What is expected:
The word to find is "main". Copy each line of the material that contains it.

Records shown: Begin

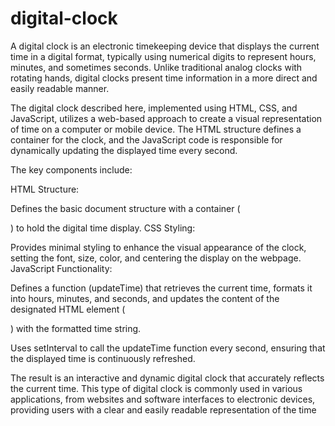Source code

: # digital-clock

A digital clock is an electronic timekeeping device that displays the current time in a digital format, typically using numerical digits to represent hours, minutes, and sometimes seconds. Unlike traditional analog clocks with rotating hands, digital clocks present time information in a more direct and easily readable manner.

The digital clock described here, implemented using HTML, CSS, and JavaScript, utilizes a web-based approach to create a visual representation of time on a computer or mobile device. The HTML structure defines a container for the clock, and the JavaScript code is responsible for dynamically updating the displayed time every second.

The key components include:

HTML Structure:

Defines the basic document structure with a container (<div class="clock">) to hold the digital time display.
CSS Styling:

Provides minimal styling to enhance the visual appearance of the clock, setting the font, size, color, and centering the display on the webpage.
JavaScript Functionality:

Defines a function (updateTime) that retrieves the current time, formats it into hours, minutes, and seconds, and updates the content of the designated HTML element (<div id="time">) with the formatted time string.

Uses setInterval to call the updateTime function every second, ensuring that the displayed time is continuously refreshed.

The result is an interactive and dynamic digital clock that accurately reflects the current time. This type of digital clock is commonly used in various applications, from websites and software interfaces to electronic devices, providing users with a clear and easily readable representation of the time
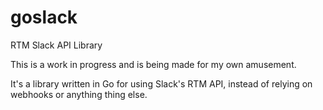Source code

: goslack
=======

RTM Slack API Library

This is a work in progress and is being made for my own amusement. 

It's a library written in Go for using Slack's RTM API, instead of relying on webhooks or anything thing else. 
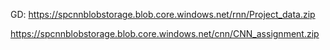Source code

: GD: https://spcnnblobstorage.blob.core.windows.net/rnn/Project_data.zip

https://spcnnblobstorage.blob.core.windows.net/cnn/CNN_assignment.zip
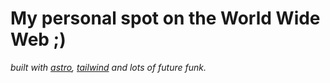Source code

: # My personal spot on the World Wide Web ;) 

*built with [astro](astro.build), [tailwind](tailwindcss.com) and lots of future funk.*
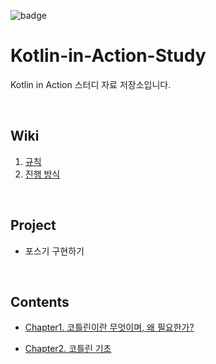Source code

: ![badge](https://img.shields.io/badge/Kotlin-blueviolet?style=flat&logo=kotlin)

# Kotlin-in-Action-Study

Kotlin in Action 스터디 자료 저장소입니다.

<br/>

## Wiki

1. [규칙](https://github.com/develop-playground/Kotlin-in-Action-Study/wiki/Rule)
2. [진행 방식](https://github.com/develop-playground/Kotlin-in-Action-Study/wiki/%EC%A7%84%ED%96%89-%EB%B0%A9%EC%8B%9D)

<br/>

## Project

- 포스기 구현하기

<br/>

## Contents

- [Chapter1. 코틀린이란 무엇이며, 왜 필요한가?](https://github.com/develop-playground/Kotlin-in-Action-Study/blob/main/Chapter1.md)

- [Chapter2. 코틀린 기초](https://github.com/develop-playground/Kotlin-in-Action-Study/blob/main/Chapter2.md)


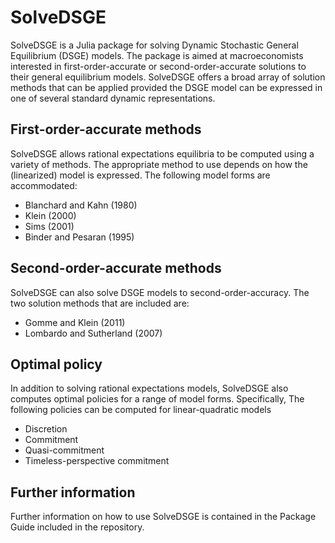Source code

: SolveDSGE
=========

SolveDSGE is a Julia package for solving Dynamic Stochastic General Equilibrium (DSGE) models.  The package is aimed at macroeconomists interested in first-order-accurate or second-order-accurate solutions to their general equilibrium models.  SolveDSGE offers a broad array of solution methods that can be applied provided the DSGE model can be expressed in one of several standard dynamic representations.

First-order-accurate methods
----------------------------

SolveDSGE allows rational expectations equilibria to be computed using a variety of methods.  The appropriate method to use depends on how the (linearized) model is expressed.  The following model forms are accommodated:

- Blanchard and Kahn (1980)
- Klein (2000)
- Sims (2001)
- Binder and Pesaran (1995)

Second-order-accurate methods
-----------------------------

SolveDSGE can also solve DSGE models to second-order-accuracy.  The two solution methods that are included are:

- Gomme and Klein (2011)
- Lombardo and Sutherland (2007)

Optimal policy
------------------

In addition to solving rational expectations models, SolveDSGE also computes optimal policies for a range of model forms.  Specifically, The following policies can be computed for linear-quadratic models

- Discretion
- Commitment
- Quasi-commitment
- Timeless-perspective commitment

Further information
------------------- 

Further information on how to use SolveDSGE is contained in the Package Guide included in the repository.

Records shown: End
Records shown: Begin

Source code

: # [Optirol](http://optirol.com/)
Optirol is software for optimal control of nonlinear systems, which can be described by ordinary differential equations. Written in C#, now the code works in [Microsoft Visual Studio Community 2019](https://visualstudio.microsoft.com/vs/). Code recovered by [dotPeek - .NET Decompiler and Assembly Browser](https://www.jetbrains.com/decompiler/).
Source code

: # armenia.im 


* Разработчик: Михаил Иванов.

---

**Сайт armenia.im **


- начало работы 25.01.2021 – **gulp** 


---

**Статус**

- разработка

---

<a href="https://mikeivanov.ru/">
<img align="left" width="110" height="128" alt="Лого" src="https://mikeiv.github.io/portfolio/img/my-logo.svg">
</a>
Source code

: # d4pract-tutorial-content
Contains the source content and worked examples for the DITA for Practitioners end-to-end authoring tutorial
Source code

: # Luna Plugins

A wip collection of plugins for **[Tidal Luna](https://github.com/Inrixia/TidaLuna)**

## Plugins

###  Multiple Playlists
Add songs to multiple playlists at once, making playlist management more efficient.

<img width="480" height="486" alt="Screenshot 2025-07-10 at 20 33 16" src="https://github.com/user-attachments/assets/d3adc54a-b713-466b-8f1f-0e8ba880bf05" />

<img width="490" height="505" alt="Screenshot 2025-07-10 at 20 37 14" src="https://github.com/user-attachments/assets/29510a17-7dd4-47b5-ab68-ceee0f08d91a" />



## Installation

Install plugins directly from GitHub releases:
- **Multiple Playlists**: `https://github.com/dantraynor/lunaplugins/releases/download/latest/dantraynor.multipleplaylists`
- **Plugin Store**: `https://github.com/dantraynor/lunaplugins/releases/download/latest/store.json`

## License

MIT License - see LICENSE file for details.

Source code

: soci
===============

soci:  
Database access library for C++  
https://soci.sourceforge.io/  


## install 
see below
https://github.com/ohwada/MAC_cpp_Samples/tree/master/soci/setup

Records shown: End
Records shown: Begin

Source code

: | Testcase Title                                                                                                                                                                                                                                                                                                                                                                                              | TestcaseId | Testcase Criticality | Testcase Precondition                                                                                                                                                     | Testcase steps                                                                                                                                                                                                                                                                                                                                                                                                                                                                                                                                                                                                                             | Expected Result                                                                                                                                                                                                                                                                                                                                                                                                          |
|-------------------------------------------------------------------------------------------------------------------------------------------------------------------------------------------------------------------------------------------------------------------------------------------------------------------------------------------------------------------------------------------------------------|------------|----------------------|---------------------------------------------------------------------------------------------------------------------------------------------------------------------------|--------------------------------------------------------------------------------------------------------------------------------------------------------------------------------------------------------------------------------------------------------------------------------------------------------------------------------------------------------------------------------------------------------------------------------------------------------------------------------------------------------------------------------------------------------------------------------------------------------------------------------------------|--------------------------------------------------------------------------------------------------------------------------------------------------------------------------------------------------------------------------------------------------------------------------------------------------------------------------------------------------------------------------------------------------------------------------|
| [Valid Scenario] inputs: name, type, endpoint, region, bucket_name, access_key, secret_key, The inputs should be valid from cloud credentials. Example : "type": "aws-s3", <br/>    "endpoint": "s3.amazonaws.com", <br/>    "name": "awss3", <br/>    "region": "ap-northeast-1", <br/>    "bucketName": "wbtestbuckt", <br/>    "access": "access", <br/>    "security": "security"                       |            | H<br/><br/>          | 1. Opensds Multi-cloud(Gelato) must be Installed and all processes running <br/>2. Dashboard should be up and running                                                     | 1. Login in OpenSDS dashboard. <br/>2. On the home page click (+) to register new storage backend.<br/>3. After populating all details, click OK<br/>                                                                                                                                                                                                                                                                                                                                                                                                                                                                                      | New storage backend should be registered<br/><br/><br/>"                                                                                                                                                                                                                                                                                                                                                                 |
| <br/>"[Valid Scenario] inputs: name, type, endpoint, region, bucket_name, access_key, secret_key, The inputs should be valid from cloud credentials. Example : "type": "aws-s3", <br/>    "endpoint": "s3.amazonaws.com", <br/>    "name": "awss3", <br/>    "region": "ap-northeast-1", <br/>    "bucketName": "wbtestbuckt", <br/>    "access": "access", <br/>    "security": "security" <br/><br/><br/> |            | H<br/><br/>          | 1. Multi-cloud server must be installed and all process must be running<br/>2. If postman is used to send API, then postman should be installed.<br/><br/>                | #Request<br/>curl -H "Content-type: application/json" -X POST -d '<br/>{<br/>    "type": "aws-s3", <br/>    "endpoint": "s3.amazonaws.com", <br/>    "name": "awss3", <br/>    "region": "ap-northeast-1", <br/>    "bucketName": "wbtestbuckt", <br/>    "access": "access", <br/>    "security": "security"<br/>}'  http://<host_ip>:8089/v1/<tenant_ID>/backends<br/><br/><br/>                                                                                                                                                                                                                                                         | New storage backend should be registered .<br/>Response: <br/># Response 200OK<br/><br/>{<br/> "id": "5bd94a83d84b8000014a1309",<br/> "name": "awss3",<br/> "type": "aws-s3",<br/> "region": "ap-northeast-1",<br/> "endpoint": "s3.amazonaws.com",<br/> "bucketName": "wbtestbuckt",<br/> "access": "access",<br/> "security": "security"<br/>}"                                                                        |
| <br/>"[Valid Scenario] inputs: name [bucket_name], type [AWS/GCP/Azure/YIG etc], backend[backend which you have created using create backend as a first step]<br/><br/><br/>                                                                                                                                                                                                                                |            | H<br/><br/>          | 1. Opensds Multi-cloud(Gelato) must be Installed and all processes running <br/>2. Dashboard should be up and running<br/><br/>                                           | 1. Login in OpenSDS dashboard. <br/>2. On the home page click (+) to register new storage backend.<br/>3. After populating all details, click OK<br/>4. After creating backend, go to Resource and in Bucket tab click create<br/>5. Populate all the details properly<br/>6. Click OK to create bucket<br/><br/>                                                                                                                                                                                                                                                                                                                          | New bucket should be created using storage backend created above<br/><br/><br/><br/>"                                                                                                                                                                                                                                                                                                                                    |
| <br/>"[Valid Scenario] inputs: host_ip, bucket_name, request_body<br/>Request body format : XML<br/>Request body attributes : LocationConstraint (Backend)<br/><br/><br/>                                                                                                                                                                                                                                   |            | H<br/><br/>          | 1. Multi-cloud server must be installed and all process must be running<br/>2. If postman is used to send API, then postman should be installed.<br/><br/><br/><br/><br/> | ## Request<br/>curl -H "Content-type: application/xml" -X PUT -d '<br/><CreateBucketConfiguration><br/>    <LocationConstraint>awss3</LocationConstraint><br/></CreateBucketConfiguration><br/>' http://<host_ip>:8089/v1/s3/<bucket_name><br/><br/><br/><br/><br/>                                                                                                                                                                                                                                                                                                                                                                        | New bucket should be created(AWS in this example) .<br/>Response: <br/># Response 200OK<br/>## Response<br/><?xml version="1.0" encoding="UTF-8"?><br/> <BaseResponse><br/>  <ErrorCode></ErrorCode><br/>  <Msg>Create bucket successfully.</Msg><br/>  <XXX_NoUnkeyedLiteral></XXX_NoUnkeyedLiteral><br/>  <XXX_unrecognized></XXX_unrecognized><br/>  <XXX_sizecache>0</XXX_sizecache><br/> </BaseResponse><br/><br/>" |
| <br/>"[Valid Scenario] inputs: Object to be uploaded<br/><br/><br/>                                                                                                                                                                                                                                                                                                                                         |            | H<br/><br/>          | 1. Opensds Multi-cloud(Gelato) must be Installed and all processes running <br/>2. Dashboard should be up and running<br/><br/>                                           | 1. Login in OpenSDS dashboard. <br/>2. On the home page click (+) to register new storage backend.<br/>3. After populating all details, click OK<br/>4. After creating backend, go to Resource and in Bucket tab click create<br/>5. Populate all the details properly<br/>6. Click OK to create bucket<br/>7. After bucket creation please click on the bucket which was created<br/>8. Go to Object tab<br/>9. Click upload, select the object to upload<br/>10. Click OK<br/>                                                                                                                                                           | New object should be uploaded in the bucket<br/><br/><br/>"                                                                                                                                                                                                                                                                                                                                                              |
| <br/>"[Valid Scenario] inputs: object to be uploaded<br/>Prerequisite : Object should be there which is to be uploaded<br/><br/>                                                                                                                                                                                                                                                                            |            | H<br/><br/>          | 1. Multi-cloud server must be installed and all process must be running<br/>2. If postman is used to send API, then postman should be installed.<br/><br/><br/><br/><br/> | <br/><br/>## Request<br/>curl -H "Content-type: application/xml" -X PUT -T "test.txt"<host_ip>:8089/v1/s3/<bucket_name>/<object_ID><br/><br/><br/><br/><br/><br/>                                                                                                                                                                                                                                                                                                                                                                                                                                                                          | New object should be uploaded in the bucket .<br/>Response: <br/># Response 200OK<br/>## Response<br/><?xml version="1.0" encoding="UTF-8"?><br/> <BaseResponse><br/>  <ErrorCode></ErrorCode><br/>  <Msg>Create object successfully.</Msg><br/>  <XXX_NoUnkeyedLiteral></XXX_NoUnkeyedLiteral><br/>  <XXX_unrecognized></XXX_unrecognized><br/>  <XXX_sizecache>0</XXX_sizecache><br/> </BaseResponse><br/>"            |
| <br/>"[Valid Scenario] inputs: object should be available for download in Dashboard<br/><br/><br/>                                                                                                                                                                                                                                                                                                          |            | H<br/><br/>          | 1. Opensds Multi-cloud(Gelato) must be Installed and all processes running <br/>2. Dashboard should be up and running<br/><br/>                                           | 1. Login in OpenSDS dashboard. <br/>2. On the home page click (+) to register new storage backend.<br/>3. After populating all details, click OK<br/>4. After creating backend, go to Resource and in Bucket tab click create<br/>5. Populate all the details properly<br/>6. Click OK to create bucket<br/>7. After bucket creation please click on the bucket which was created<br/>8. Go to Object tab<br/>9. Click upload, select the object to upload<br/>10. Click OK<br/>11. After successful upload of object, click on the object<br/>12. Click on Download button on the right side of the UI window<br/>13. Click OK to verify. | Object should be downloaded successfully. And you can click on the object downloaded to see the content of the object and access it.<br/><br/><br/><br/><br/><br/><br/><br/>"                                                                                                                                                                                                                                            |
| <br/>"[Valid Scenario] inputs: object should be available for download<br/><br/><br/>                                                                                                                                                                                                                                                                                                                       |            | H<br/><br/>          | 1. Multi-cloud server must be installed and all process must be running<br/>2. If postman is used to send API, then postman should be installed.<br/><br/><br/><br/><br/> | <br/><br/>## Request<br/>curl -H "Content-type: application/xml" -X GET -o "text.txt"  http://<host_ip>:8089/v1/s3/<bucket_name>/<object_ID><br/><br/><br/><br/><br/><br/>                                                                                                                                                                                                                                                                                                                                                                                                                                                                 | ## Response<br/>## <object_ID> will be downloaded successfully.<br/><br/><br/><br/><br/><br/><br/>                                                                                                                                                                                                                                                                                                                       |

Records shown: End

Task answer:
- [Chapter1. 코틀린이란 무엇이며, 왜 필요한가?](https://github.com/develop-playground/Kotlin-in-Action-Study/blob/main/Chapter1.md)
- [Chapter2. 코틀린 기초](https://github.com/develop-playground/Kotlin-in-Action-Study/blob/main/Chapter2.md)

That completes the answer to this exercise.